The credit crunch won't hit pubs as hard as last time, according to a new survey.
PricewaterhouseCoopers (PwC) asked 1,000 people how the credit crunch has affected spending habits and 27% confirmed that they would cut back when it came to restaurant meals and visits to the local.
When asked specifically about how they would cut back on eating out spend, 20% said they would stop going all together — in favour for cooking at home — while 46% said they would eat out less often.
But (PwC) director David Trunkfield said pubs and restaurants are better placed to take the hit than they were in the early 1990s.
During the previous downturn, one in five people ate out regularly, by 2008 that figure had trebled.

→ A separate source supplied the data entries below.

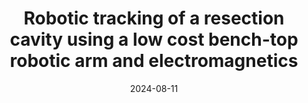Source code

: ---
title: "Robotic tracking of a resection cavity using a low cost bench-top robotic arm and electromagnetics"
collection: publications
category: conferences
excerpt: 'INTRODUCTION: Roughly 40% of breast cancer patients are required to undergo corrective surgery after tumour resection via breast-conserving surgery (BCS). Sweeping of the cavity, resulting from the tumour resec- tion, by spectroscopy and ultrasound imaging is emerging as a potential solution for identifying leftover cancer. However, the use of imaging modalities in the cavity is challenging as breast tissue is soft, malleable, and moves frequently. This paper presents and verifies an approach for tracking the relative motion of a resection cavity with a robotic arm.

METHODS: We use electromagnetic tracking and a low cost 6-axis robotic arm to track a simulated resection cavity. We embed an electromagnetic sensor in a 3D printed retractor that is designed to hold the cavity open. An open-source module in 3D Slicer is then used to detect cavity motion from the retractor and command the robotic arm to follow the relative movement while incorporating motion planning to prevent collisions and unsafe actions. To assess this approach we move the retractor to 36 positions in the robotic arm workspace and measure the latency between when a command is published to the robotic arm and when it begins to move to this position. In addition, we attach a camera to the end-effector (EE) of the robotic arm to determine when the robotic arm has successfully tracked the cavity by checking if it is visible in the center of the camera frame. 

RESULTS: The latency was recorded to be 832.1 milliseconds on average with 132.6 standard deviation. We can also successfully track the motion of the cavity in almost every test position. CONCLUSIONS: These results suggest that tracking of the breast cavity using EM tracking and robotics is feasible. Future work focusing on the integration with spectroscopy and cavity servoing.'
date: 2024-08-11
venue: '(SPIE Medical Imaing Conference 2025)'
# paperurl: 'https://colemanfarv.github.io/ColemanFarvolden.github.io/files/paper2.pdf'
---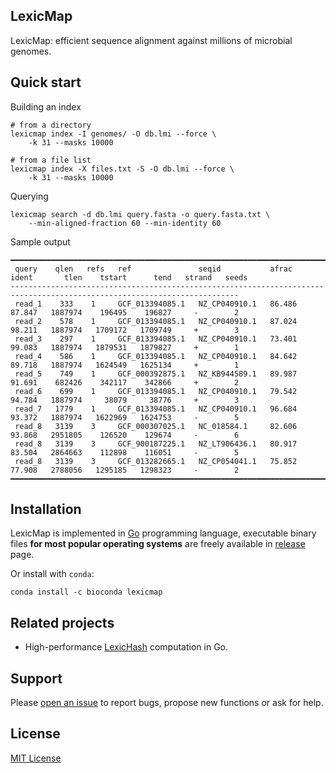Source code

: ## LexicMap

LexicMap: efficient sequence alignment against millions of microbial genomes​.

## Quick start

Building an index

    # from a directory
    lexicmap index -I genomes/ -O db.lmi --force \
        -k 31 --masks 10000

    # from a file list
    lexicmap index -X files.txt -S -O db.lmi --force \
        -k 31 --masks 10000

Querying

    lexicmap search -d db.lmi query.fasta -o query.fasta.txt \
        --min-aligned-fraction 60 --min-identity 60

Sample output

    ━━━━━━━━━━━━━━━━━━━━━━━━━━━━━━━━━━━━━━━━━━━━━━━━━━━━━━━━━━━━━━━━━━━━━━━━━━━━━━━━━━━━━━━━━━━━━━━━━━━━━━━━━━━━━━━━━━━━━━━━━
     query    qlen   refs   ref               seqid           afrac    ident       tlen    tstart      tend   strand   seeds
    -------------------------------------------------------------------------------------------------------------------------
     read_1    333    1     GCF_013394085.1   NZ_CP040910.1   86.486   87.847   1887974    196495    196827     -        2
     read_2    578    1     GCF_013394085.1   NZ_CP040910.1   87.024   98.211   1887974   1709172   1709749     +        3
     read_3    297    1     GCF_013394085.1   NZ_CP040910.1   73.401   99.083   1887974   1879531   1879827     +        1
     read_4    586    1     GCF_013394085.1   NZ_CP040910.1   84.642   89.718   1887974   1624549   1625134     +        1
     read_5    749    1     GCF_000392875.1   NZ_KB944589.1   89.987   91.691    682426    342117    342866     +        2
     read_6    699    1     GCF_013394085.1   NZ_CP040910.1   79.542   94.784   1887974     38079     38776     +        3
     read_7   1779    1     GCF_013394085.1   NZ_CP040910.1   96.684   93.372   1887974   1622969   1624753     -        5
     read_8   3139    3     GCF_000307025.1   NC_018584.1     82.606   93.868   2951805    126520    129674     -        6
     read_8   3139    3     GCF_900187225.1   NZ_LT906436.1   80.917   83.504   2864663    112898    116051     -        5
     read_8   3139    3     GCF_013282665.1   NZ_CP054041.1   75.852   77.908   2788056   1295185   1298323     -        2
    ━━━━━━━━━━━━━━━━━━━━━━━━━━━━━━━━━━━━━━━━━━━━━━━━━━━━━━━━━━━━━━━━━━━━━━━━━━━━━━━━━━━━━━━━━━━━━━━━━━━━━━━━━━━━━━━━━━━━━━━━━━

## Installation

LexicMap is implemented in [Go](https://go.dev/) programming language,
executable binary files **for most popular operating systems** are freely available
in [release](https://github.com/shenwei356/lexicmap/releases) page.

Or install with `conda`:

    conda install -c bioconda lexicmap

## Related projects

- High-performance [LexicHash](https://github.com/shenwei356/LexicHash) computation in Go.

## Support

Please [open an issue](https://github.com/shenwei356/LexicMap/issues) to report bugs,
propose new functions or ask for help.

## License

[MIT License](https://github.com/shenwei356/LexicMap/blob/master/LICENSE)

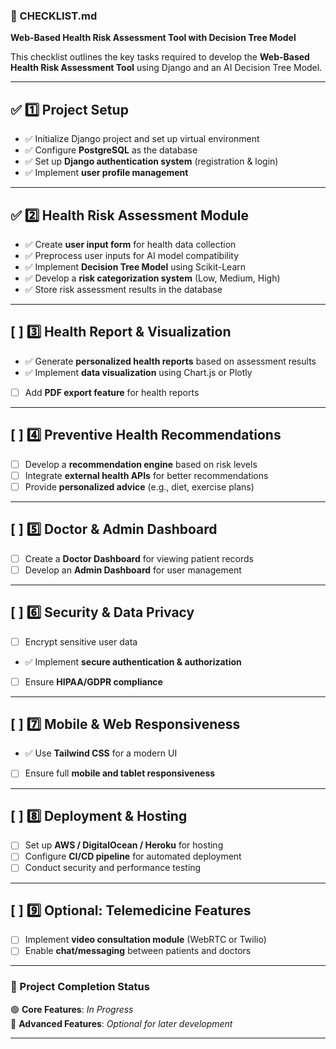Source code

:### **📌 CHECKLIST.md**

**Web-Based Health Risk Assessment Tool with Decision Tree Model**

This checklist outlines the key tasks required to develop the **Web-Based Health Risk Assessment Tool** using Django and an AI Decision Tree Model.

---

## ✅ **1️⃣ Project Setup**

- ✅ Initialize Django project and set up virtual environment
- ✅ Configure **PostgreSQL** as the database
- ✅ Set up **Django authentication system** (registration & login)
- ✅ Implement **user profile management**

---

## ✅ **2️⃣ Health Risk Assessment Module**

- ✅ Create **user input form** for health data collection
- ✅ Preprocess user inputs for AI model compatibility
- ✅ Implement **Decision Tree Model** using Scikit-Learn
- ✅ Develop a **risk categorization system** (Low, Medium, High)
- ✅ Store risk assessment results in the database

---

## [ ] **3️⃣ Health Report & Visualization**

- ✅ Generate **personalized health reports** based on assessment results
- ✅ Implement **data visualization** using Chart.js or Plotly
- [ ] Add **PDF export feature** for health reports

---

## [ ] **4️⃣ Preventive Health Recommendations**

- [ ] Develop a **recommendation engine** based on risk levels
- [ ] Integrate **external health APIs** for better recommendations
- [ ] Provide **personalized advice** (e.g., diet, exercise plans)

---

## [ ] **5️⃣ Doctor & Admin Dashboard**

- [ ] Create a **Doctor Dashboard** for viewing patient records
- [ ] Develop an **Admin Dashboard** for user management

---

## [ ] **6️⃣ Security & Data Privacy**

- [ ] Encrypt sensitive user data
- ✅ Implement **secure authentication & authorization**
- [ ] Ensure **HIPAA/GDPR compliance**

---

## [ ] **7️⃣ Mobile & Web Responsiveness**

- ✅ Use **Tailwind CSS** for a modern UI
- [ ] Ensure full **mobile and tablet responsiveness**

---

## [ ] **8️⃣ Deployment & Hosting**

- [ ] Set up **AWS / DigitalOcean / Heroku** for hosting
- [ ] Configure **CI/CD pipeline** for automated deployment
- [ ] Conduct security and performance testing

---

## [ ] **9️⃣ Optional: Telemedicine Features**

- [ ] Implement **video consultation module** (WebRTC or Twilio)
- [ ] Enable **chat/messaging** between patients and doctors

---

### **🚀 Project Completion Status**

🟢 **Core Features**: _In Progress_  
🔵 **Advanced Features**: _Optional for later development_

---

Trunkfield said: "There is a wider range of restaurants this time around and much wider choice of casual dining options for consumers. Eating out used to be a more formal, three course meal but is now a habit for many consumers enjoying affordable choice. The credit crunch will not change the course of this cultural behaviour."
Branded restaurants
According to Trunkfield, during the last recession, branded restaurant chains were both smaller and primarily based around traditional food or pizza offerings. Branded restaurant chains in the current market are both larger and more varied in offering.
Trunkfield added: "The challenge for restaurants is to try and keep the same customers through promotions, discounts and good set menus, but more importantly through excellent customer service.
"Customers need to walk away with more than a full stomach — they will be looking for a good experience that provides value for money. If they are dropping visits patrons must make sure they drop them from other restaurants."
He added: "The good news is that the under 25s, who are not tied to a mortgage, are still spending and enjoying the hospitality scene."